# Stuffed pickles



## luckytrim (Aug 2, 2008)

STUFFED PICKLES

cut a dozen 3-TO-4 1/2" (or larger) kosher dill pickles in half length-wise.  
using an apple corer or small sharp knife cut a furrow wedge to remove the seed bed, making the furrow starting from 1/2 inch from one end to within 1/2 inch of the other. Be careful not to cut through the bottom of the pickle.
discard seeds. lay pickles cut-side down on a paper towel to drain.

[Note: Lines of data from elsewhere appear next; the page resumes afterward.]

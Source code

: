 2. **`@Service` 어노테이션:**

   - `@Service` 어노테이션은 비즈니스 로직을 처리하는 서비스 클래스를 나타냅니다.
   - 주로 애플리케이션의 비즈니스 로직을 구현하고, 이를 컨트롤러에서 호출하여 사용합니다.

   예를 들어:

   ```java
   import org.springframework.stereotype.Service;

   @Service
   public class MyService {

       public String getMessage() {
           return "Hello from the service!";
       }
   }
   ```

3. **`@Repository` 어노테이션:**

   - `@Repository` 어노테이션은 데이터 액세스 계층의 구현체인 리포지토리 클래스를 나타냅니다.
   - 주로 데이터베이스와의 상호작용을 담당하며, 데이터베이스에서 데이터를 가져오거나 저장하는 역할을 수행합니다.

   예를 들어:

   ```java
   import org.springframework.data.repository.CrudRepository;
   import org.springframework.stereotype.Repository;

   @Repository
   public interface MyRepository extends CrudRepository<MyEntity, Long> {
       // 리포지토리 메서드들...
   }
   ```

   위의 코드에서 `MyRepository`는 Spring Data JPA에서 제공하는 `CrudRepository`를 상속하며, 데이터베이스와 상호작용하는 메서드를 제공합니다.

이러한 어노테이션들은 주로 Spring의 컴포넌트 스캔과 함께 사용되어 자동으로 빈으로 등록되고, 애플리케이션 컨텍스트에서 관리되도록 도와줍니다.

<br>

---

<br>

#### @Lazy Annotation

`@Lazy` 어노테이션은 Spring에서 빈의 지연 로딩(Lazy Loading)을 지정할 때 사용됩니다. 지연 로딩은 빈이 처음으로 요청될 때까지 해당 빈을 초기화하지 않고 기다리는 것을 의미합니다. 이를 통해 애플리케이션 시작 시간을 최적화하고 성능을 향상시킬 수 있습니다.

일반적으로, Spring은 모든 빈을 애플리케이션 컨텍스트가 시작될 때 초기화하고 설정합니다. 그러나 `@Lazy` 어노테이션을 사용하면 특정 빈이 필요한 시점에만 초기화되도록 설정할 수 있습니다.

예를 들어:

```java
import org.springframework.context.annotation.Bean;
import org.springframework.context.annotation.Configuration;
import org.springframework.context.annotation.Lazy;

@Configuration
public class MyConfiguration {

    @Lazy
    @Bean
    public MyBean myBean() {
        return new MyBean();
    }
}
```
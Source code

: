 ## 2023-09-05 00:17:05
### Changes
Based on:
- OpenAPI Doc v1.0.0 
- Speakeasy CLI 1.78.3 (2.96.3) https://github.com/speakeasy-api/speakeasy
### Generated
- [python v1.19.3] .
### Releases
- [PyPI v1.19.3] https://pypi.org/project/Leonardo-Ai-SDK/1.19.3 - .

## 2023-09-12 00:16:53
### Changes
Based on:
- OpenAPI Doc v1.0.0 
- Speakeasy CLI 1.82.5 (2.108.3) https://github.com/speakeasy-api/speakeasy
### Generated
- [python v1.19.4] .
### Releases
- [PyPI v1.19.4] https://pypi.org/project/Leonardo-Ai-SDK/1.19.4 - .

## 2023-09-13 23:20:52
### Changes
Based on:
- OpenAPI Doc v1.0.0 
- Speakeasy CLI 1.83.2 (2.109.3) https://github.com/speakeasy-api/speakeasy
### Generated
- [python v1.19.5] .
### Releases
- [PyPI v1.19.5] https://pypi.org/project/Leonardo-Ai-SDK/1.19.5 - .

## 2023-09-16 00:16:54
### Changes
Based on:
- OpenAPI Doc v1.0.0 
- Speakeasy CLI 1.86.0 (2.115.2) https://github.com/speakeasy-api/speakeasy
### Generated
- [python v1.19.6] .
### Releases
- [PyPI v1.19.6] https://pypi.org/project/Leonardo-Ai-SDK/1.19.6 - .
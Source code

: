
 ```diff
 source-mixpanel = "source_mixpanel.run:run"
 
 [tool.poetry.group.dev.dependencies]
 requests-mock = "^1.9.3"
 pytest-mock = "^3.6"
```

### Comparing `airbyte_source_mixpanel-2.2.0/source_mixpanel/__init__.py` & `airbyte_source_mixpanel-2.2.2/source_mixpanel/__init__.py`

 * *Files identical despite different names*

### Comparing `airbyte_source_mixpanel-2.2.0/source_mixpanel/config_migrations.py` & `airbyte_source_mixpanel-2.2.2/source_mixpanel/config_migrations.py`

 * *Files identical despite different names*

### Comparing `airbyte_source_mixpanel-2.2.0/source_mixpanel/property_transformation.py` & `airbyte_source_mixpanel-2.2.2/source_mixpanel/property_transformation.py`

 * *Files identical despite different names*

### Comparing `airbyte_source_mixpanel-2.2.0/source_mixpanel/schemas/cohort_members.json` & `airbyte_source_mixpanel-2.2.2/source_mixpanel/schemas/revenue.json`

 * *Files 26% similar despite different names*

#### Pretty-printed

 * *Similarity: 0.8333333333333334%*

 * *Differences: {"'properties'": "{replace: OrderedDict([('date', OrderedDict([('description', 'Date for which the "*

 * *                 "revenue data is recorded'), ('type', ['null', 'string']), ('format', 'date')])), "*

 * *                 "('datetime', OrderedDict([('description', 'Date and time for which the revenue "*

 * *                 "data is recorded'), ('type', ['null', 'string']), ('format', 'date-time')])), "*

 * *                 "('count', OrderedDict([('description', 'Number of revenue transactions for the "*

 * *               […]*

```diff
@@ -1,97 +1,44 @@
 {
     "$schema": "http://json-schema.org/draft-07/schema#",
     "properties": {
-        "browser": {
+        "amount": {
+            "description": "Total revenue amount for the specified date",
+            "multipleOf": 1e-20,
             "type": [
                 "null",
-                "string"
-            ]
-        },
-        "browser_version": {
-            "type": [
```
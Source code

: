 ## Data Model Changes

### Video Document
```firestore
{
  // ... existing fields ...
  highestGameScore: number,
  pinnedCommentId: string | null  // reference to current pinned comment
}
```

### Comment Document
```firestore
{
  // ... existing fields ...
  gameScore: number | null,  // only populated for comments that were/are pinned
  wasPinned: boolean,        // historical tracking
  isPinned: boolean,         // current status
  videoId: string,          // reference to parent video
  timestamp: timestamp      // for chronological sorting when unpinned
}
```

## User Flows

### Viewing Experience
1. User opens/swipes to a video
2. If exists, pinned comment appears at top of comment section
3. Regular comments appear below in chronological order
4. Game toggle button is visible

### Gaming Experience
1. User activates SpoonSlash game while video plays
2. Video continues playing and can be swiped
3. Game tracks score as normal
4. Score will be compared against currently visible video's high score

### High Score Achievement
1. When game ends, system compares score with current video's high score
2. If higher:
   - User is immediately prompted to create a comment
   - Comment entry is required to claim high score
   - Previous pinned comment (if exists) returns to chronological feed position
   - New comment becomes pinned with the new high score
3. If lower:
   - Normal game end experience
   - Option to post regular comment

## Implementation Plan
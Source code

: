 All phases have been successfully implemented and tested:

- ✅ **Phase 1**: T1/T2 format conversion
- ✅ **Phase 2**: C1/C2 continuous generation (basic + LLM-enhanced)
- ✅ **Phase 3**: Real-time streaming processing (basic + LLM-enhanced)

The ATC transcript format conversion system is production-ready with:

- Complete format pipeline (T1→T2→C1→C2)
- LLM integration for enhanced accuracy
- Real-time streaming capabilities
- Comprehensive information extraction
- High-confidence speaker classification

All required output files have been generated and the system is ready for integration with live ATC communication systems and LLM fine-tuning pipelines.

put one (8 oz.) brick cream cheese into a small bowl and allow to soften  
 
Combine 3 TBL Vidalia onion relish 
1 1/2 TBL chopped pimento
3 TBL Chow-Chow, hot or mild, your choice
2 TBL mushrooms, chopped
in a sieve or small mesh colander and drain well. Chop the drained relish mixture finely and allow to drain once more.
 
Combine the relish mixture and the cream cheese. 
Add 1 tsp. Cracked black pepper (optional) or to taste, and blend well with a fork
Fill each pickle cavity with some of the spread, mounding slightly and covering
the cut surface of the pickle.
Cut each stuffed pickle in half on the diagonal, or cut into bite-sized pieces, depending on the length of your pickles. 
Spear each piece with a toothpick and arrange on a serving plate.


----------



## QSis (Aug 2, 2008)

Oh, I'm all OVER this one, lucky!!!  

The title caught my eye and I love the concept!  I'm thinking of other stuffing ideas, too, like tuna salad, minced ham and cheese, lil' weiners, etc.

Thanks!

Lee


----------